→ **Excerpted records**:
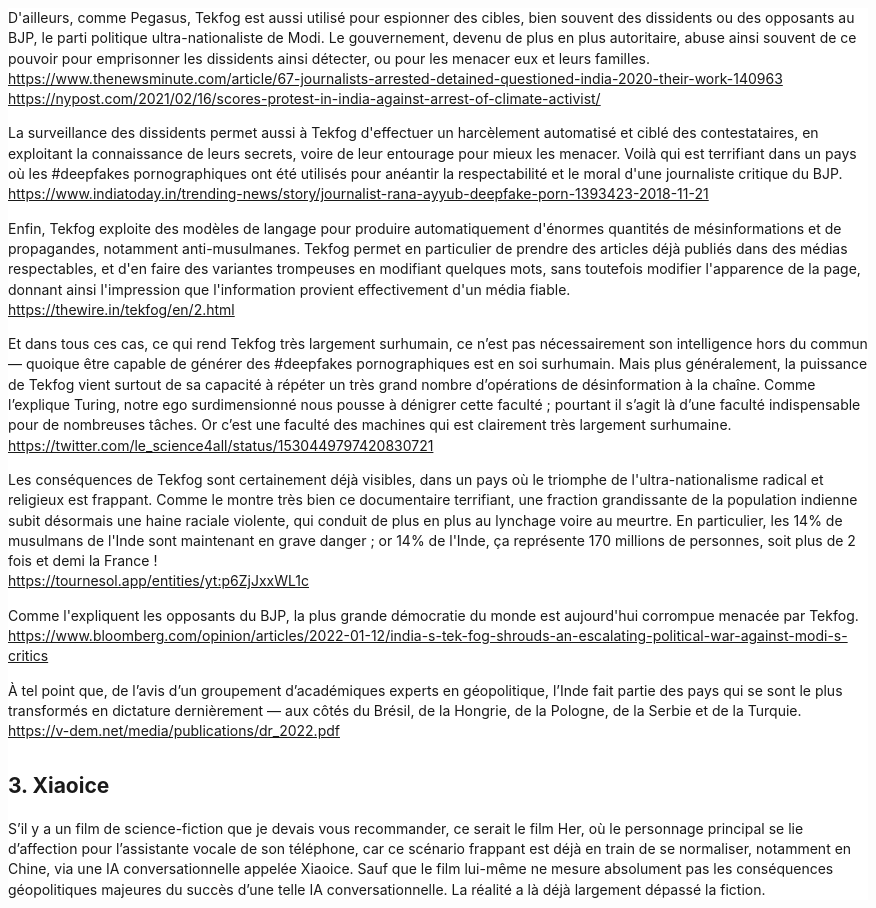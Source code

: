 D'ailleurs, comme Pegasus, Tekfog est aussi utilisé pour espionner des cibles, bien souvent des dissidents ou des opposants au BJP, le parti politique ultra-nationaliste de Modi. Le gouvernement, devenu de plus en plus autoritaire, abuse ainsi souvent de ce pouvoir pour emprisonner les dissidents ainsi détecter, ou pour les menacer eux et leurs familles.  
https://www.thenewsminute.com/article/67-journalists-arrested-detained-questioned-india-2020-their-work-140963   
https://nypost.com/2021/02/16/scores-protest-in-india-against-arrest-of-climate-activist/ 

La surveillance des dissidents permet aussi à Tekfog d'effectuer un harcèlement automatisé et ciblé des contestataires, en exploitant la connaissance de leurs secrets, voire de leur entourage pour mieux les menacer. Voilà qui est terrifiant dans un pays où les #deepfakes pornographiques ont été utilisés pour anéantir la respectabilité et le moral d'une journaliste critique du BJP.  
https://www.indiatoday.in/trending-news/story/journalist-rana-ayyub-deepfake-porn-1393423-2018-11-21 

Enfin, Tekfog exploite des modèles de langage pour produire automatiquement d'énormes quantités de mésinformations et de propagandes, notamment anti-musulmanes. Tekfog permet en particulier de prendre des articles déjà publiés dans des médias respectables, et d'en faire des variantes trompeuses en modifiant quelques mots, sans toutefois modifier l'apparence de la page, donnant ainsi l'impression que l'information provient effectivement d'un média fiable.  
https://thewire.in/tekfog/en/2.html 

Et dans tous ces cas, ce qui rend Tekfog très largement surhumain, ce n’est pas nécessairement son intelligence hors du commun — quoique être capable de générer des #deepfakes pornographiques est en soi surhumain. Mais plus généralement, la puissance de Tekfog vient surtout de sa capacité à répéter un très grand nombre d’opérations de désinformation à la chaîne. Comme l’explique Turing, notre ego surdimensionné nous pousse à dénigrer cette faculté ; pourtant il s’agit là d’une faculté indispensable pour de nombreuses tâches. Or c’est une faculté des machines qui est clairement très largement surhumaine.  
https://twitter.com/le_science4all/status/1530449797420830721 

Les conséquences de Tekfog sont certainement déjà visibles, dans un pays où le triomphe de l'ultra-nationalisme radical et religieux est frappant. Comme le montre très bien ce documentaire terrifiant, une fraction grandissante de la population indienne subit désormais une haine raciale violente, qui conduit de plus en plus au lynchage voire au meurtre. En particulier, les 14% de musulmans de l'Inde sont maintenant en grave danger ; or 14% de l'Inde, ça représente 170 millions de personnes, soit plus de 2 fois et demi la France !  
https://tournesol.app/entities/yt:p6ZjJxxWL1c 

Comme l'expliquent les opposants du BJP, la plus grande démocratie du monde est aujourd'hui corrompue menacée par Tekfog.  
https://www.bloomberg.com/opinion/articles/2022-01-12/india-s-tek-fog-shrouds-an-escalating-political-war-against-modi-s-critics 

À tel point que, de l’avis d’un groupement d’académiques experts en géopolitique, l’Inde fait partie des pays qui se sont le plus transformés en dictature dernièrement — aux côtés du Brésil, de la Hongrie, de la Pologne, de la Serbie et de la Turquie.  
https://v-dem.net/media/publications/dr_2022.pdf 


## 3. Xiaoice

S’il y a un film de science-fiction que je devais vous recommander, ce serait le film Her, où le personnage principal se lie d’affection pour l’assistante vocale de son téléphone, car ce scénario frappant est déjà en train de se normaliser, notamment en Chine, via une IA conversationnelle appelée Xiaoice. Sauf que le film lui-même ne mesure absolument pas les conséquences géopolitiques majeures du succès d’une telle IA conversationnelle. La réalité a là déjà largement dépassé la fiction.
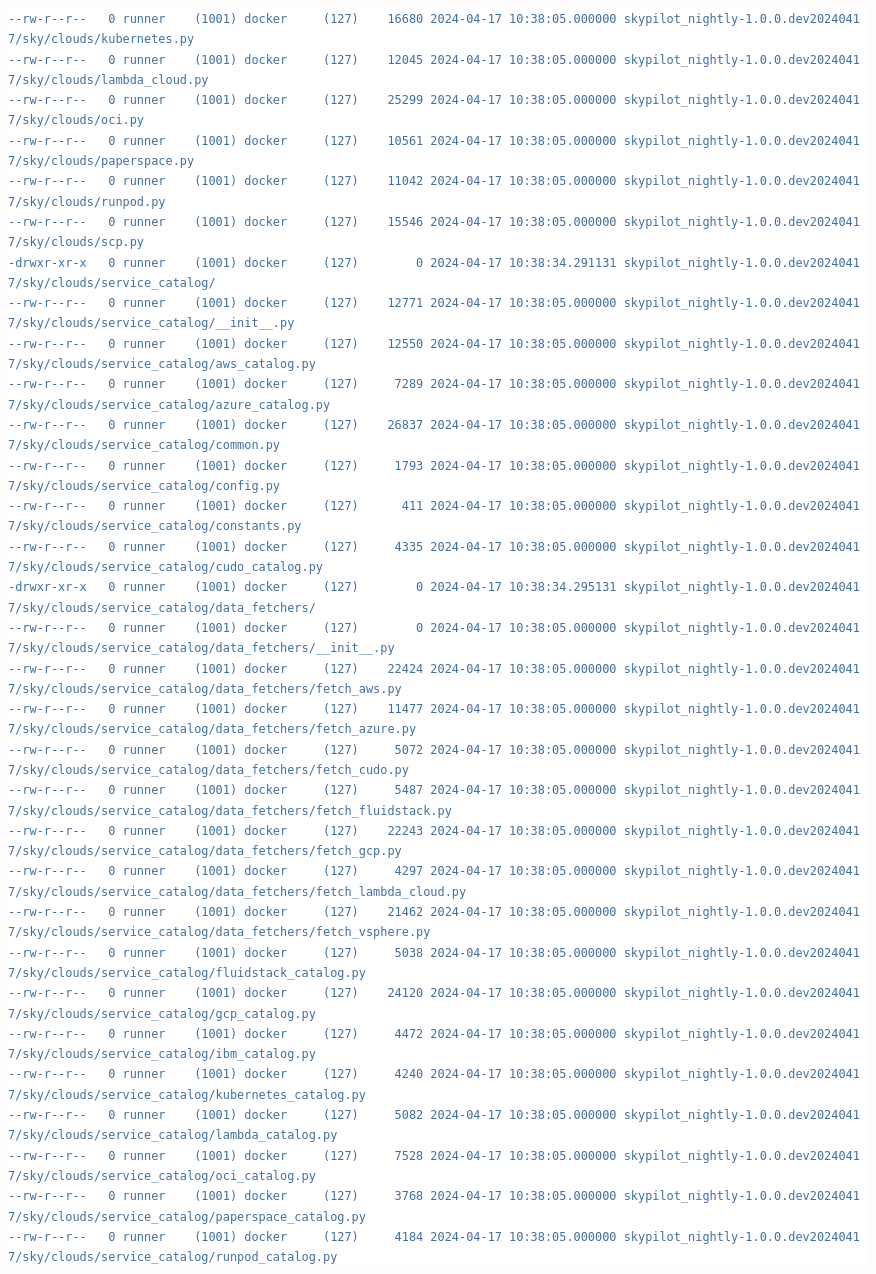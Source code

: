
 ```diff
--rw-r--r--   0 runner    (1001) docker     (127)    16680 2024-04-17 10:38:05.000000 skypilot_nightly-1.0.0.dev20240417/sky/clouds/kubernetes.py
--rw-r--r--   0 runner    (1001) docker     (127)    12045 2024-04-17 10:38:05.000000 skypilot_nightly-1.0.0.dev20240417/sky/clouds/lambda_cloud.py
--rw-r--r--   0 runner    (1001) docker     (127)    25299 2024-04-17 10:38:05.000000 skypilot_nightly-1.0.0.dev20240417/sky/clouds/oci.py
--rw-r--r--   0 runner    (1001) docker     (127)    10561 2024-04-17 10:38:05.000000 skypilot_nightly-1.0.0.dev20240417/sky/clouds/paperspace.py
--rw-r--r--   0 runner    (1001) docker     (127)    11042 2024-04-17 10:38:05.000000 skypilot_nightly-1.0.0.dev20240417/sky/clouds/runpod.py
--rw-r--r--   0 runner    (1001) docker     (127)    15546 2024-04-17 10:38:05.000000 skypilot_nightly-1.0.0.dev20240417/sky/clouds/scp.py
-drwxr-xr-x   0 runner    (1001) docker     (127)        0 2024-04-17 10:38:34.291131 skypilot_nightly-1.0.0.dev20240417/sky/clouds/service_catalog/
--rw-r--r--   0 runner    (1001) docker     (127)    12771 2024-04-17 10:38:05.000000 skypilot_nightly-1.0.0.dev20240417/sky/clouds/service_catalog/__init__.py
--rw-r--r--   0 runner    (1001) docker     (127)    12550 2024-04-17 10:38:05.000000 skypilot_nightly-1.0.0.dev20240417/sky/clouds/service_catalog/aws_catalog.py
--rw-r--r--   0 runner    (1001) docker     (127)     7289 2024-04-17 10:38:05.000000 skypilot_nightly-1.0.0.dev20240417/sky/clouds/service_catalog/azure_catalog.py
--rw-r--r--   0 runner    (1001) docker     (127)    26837 2024-04-17 10:38:05.000000 skypilot_nightly-1.0.0.dev20240417/sky/clouds/service_catalog/common.py
--rw-r--r--   0 runner    (1001) docker     (127)     1793 2024-04-17 10:38:05.000000 skypilot_nightly-1.0.0.dev20240417/sky/clouds/service_catalog/config.py
--rw-r--r--   0 runner    (1001) docker     (127)      411 2024-04-17 10:38:05.000000 skypilot_nightly-1.0.0.dev20240417/sky/clouds/service_catalog/constants.py
--rw-r--r--   0 runner    (1001) docker     (127)     4335 2024-04-17 10:38:05.000000 skypilot_nightly-1.0.0.dev20240417/sky/clouds/service_catalog/cudo_catalog.py
-drwxr-xr-x   0 runner    (1001) docker     (127)        0 2024-04-17 10:38:34.295131 skypilot_nightly-1.0.0.dev20240417/sky/clouds/service_catalog/data_fetchers/
--rw-r--r--   0 runner    (1001) docker     (127)        0 2024-04-17 10:38:05.000000 skypilot_nightly-1.0.0.dev20240417/sky/clouds/service_catalog/data_fetchers/__init__.py
--rw-r--r--   0 runner    (1001) docker     (127)    22424 2024-04-17 10:38:05.000000 skypilot_nightly-1.0.0.dev20240417/sky/clouds/service_catalog/data_fetchers/fetch_aws.py
--rw-r--r--   0 runner    (1001) docker     (127)    11477 2024-04-17 10:38:05.000000 skypilot_nightly-1.0.0.dev20240417/sky/clouds/service_catalog/data_fetchers/fetch_azure.py
--rw-r--r--   0 runner    (1001) docker     (127)     5072 2024-04-17 10:38:05.000000 skypilot_nightly-1.0.0.dev20240417/sky/clouds/service_catalog/data_fetchers/fetch_cudo.py
--rw-r--r--   0 runner    (1001) docker     (127)     5487 2024-04-17 10:38:05.000000 skypilot_nightly-1.0.0.dev20240417/sky/clouds/service_catalog/data_fetchers/fetch_fluidstack.py
--rw-r--r--   0 runner    (1001) docker     (127)    22243 2024-04-17 10:38:05.000000 skypilot_nightly-1.0.0.dev20240417/sky/clouds/service_catalog/data_fetchers/fetch_gcp.py
--rw-r--r--   0 runner    (1001) docker     (127)     4297 2024-04-17 10:38:05.000000 skypilot_nightly-1.0.0.dev20240417/sky/clouds/service_catalog/data_fetchers/fetch_lambda_cloud.py
--rw-r--r--   0 runner    (1001) docker     (127)    21462 2024-04-17 10:38:05.000000 skypilot_nightly-1.0.0.dev20240417/sky/clouds/service_catalog/data_fetchers/fetch_vsphere.py
--rw-r--r--   0 runner    (1001) docker     (127)     5038 2024-04-17 10:38:05.000000 skypilot_nightly-1.0.0.dev20240417/sky/clouds/service_catalog/fluidstack_catalog.py
--rw-r--r--   0 runner    (1001) docker     (127)    24120 2024-04-17 10:38:05.000000 skypilot_nightly-1.0.0.dev20240417/sky/clouds/service_catalog/gcp_catalog.py
--rw-r--r--   0 runner    (1001) docker     (127)     4472 2024-04-17 10:38:05.000000 skypilot_nightly-1.0.0.dev20240417/sky/clouds/service_catalog/ibm_catalog.py
--rw-r--r--   0 runner    (1001) docker     (127)     4240 2024-04-17 10:38:05.000000 skypilot_nightly-1.0.0.dev20240417/sky/clouds/service_catalog/kubernetes_catalog.py
--rw-r--r--   0 runner    (1001) docker     (127)     5082 2024-04-17 10:38:05.000000 skypilot_nightly-1.0.0.dev20240417/sky/clouds/service_catalog/lambda_catalog.py
--rw-r--r--   0 runner    (1001) docker     (127)     7528 2024-04-17 10:38:05.000000 skypilot_nightly-1.0.0.dev20240417/sky/clouds/service_catalog/oci_catalog.py
--rw-r--r--   0 runner    (1001) docker     (127)     3768 2024-04-17 10:38:05.000000 skypilot_nightly-1.0.0.dev20240417/sky/clouds/service_catalog/paperspace_catalog.py
--rw-r--r--   0 runner    (1001) docker     (127)     4184 2024-04-17 10:38:05.000000 skypilot_nightly-1.0.0.dev20240417/sky/clouds/service_catalog/runpod_catalog.py
```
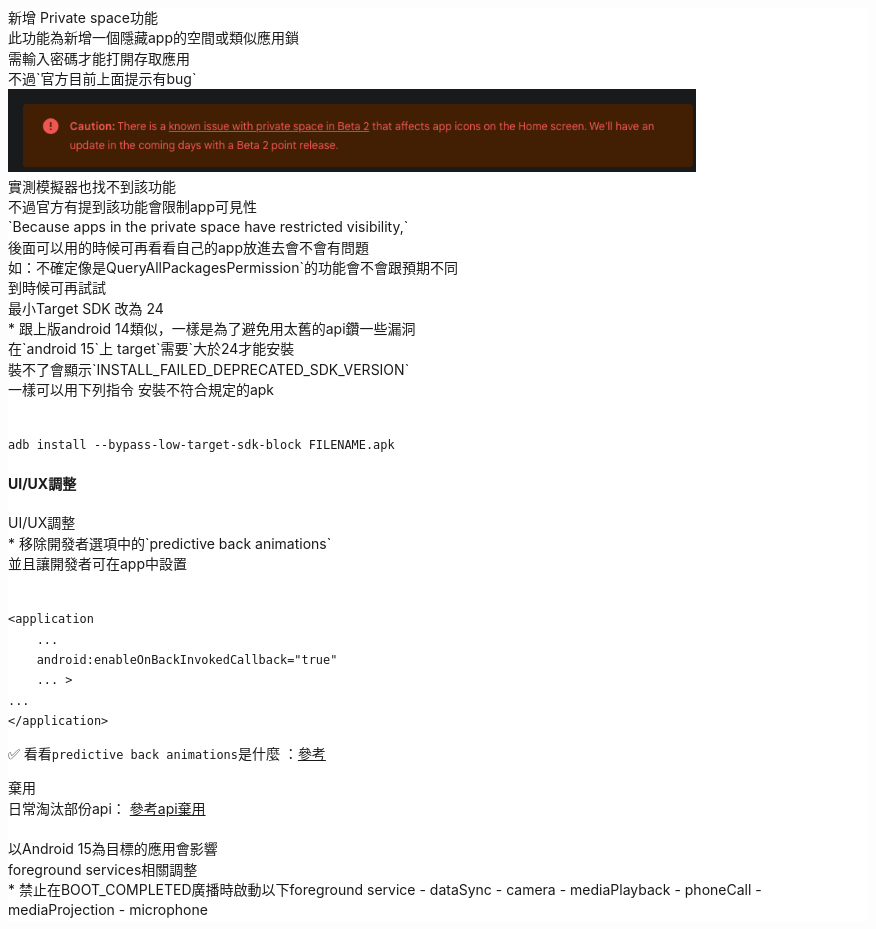 <div class="c-border-content-title-1">新增 Private space功能</div>
此功能為新增一個隱藏app的空間或類似應用鎖<br>
需輸入密碼才能打開存取應用<br>
不過`官方目前上面提示有bug`<br>
<img src="/images/android15/008.png" width="80%"><br>
實測模擬器也找不到該功能<br>
不過官方有提到該功能會限制app可見性<br>
`Because apps in the private space have restricted visibility,`<br>
後面可以用的時候可再看看自己的app放進去會不會有問題<br>
如：不確定像是QueryAllPackagesPermission`的功能會不會跟預期不同<br>
到時候可再試試<br>

<div class="c-border-content-title-1">最小Target SDK 改為 24</div>
* 跟上版android 14類似，一樣是為了避免用太舊的api鑽一些漏洞<br>
在`android 15`上 target`需要`大於24才能安裝<br>
裝不了會顯示`INSTALL_FAILED_DEPRECATED_SDK_VERSION`<br>
一樣可以用下列指令 安裝不符合規定的apk<br><br>

  ```
  adb install --bypass-low-target-sdk-block FILENAME.apk
  ```

#### UI/UX調整
<div class="c-border-content-title-1">UI/UX調整</div>
* 移除開發者選項中的`predictive back animations`<br>
並且讓開發者可在app中設置<br><br>

  ```
  <application
      ...
      android:enableOnBackInvokedCallback="true"
      ... >
  ...
  </application>
  ```
  ✅ 看看`predictive back animations`是什麼 ：<a href="https://developer.android.com/guide/navigation/custom-back/predictive-back-gesture">參考</a>



<div class="c-border-content-title-1">棄用</div>
日常淘汰部份api：
<a href="https://developer.android.com/about/versions/15/deprecations">參考api棄用</a><br><br>


<div class="c-border-content-title-4">以Android 15為目標的應用會影響</div>
<div class="c-border-content-title-1">foreground services相關調整</div>
* 禁止在BOOT_COMPLETED廣播時啟動以下foreground service
   - dataSync
   - camera
   - mediaPlayback
   - phoneCall
   - mediaProjection
   - microphone
 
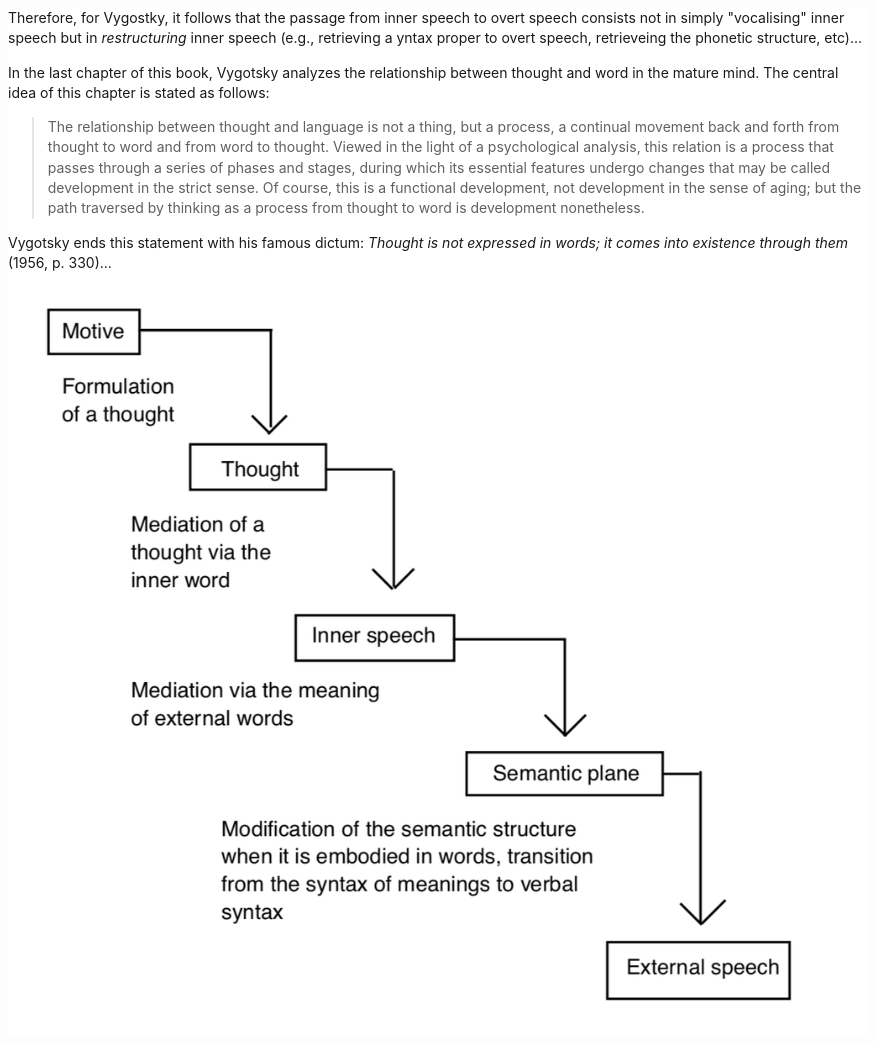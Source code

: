 Therefore, for Vygostky, it follows that the passage from inner speech to overt speech consists not in simply "vocalising" inner speech but in *restructuring* inner speech (e.g., retrieving a yntax proper to overt speech, retrieveing the phonetic structure, etc)...

In the last chapter of this book, Vygotsky analyzes the relationship between thought and word in the mature mind. The central idea of this chapter is stated as follows:

> The relationship between thought and language is not a thing, but a process, a continual movement back and forth from thought to word and from word to thought. Viewed in the light of a psychological analysis, this relation is a process that passes through a series of phases and stages, during which its essential features undergo changes that may be called development in the strict sense. Of course, this is a functional development, not development in the sense of aging; but the path traversed by thinking as a process from thought to word is development nonetheless.

Vygotsky ends this statement with his famous dictum: *Thought is not expressed in words; it comes into existence through them* (1956, p. 330)...

![(\#fig:vygotsky)Vygotsky’s Levels in the Process of Verbal Thinking. Figure from Akhtuina (2003).](assets/vygotsky.png)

→ **Task goal**: From the material above, copy exactly the lines between the line holding "phonetic structure, etc)..." and the line holding "In the last", inclusive, and only those.

→ **Expected answer**:
: Therefore, for Vygostky, it follows that the passage from inner speech to overt speech consists not in simply "vocalising" inner speech but in *restructuring* inner speech (e.g., retrieving a yntax proper to overt speech, retrieveing the phonetic structure, etc)...

In the last chapter of this book, Vygotsky analyzes the relationship between thought and word in the mature mind. The central idea of this chapter is stated as follows:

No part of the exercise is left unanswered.